_SUPPLIED DATA_

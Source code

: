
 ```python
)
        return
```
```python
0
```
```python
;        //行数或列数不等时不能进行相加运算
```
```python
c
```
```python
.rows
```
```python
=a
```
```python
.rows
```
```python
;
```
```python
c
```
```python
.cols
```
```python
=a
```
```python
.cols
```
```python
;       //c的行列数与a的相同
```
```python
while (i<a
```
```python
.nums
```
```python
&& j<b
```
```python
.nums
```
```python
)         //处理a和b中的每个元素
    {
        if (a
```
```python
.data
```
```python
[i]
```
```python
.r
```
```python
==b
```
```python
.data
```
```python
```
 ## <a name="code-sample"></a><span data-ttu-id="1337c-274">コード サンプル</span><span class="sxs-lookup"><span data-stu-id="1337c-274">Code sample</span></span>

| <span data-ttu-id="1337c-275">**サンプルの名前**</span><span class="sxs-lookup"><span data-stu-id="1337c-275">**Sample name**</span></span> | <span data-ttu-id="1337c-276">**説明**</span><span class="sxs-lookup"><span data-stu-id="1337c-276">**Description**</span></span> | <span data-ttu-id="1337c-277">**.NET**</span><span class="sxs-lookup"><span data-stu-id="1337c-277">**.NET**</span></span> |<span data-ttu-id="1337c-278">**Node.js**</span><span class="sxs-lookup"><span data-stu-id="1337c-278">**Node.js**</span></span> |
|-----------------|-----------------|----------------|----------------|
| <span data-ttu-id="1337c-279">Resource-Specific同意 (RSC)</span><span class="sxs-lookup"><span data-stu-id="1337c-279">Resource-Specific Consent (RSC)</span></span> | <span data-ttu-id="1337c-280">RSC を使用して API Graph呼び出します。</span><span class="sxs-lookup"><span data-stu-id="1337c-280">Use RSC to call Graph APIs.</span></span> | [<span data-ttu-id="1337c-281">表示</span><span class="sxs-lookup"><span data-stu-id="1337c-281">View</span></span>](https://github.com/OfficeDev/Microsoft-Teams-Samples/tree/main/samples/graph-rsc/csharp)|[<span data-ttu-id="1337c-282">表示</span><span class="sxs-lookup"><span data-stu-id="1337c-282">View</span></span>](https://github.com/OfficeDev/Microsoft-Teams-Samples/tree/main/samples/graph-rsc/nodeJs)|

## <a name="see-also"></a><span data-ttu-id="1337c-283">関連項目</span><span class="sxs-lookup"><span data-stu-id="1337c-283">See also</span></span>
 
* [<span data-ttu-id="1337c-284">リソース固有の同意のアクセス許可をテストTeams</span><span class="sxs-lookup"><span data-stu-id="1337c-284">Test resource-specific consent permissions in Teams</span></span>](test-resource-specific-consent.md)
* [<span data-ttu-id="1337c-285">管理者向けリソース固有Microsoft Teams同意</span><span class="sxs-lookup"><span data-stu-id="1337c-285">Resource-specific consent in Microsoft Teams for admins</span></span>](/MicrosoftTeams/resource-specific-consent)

_TASK BRIEF_
Scan the records for lines that hold "code", and reproduce each one you find.

_SOLUTION_
Source code
 ## <a name="code-sample"></a><span data-ttu-id="1337c-274">コード サンプル</span><span class="sxs-lookup"><span data-stu-id="1337c-274">Code sample</span></span>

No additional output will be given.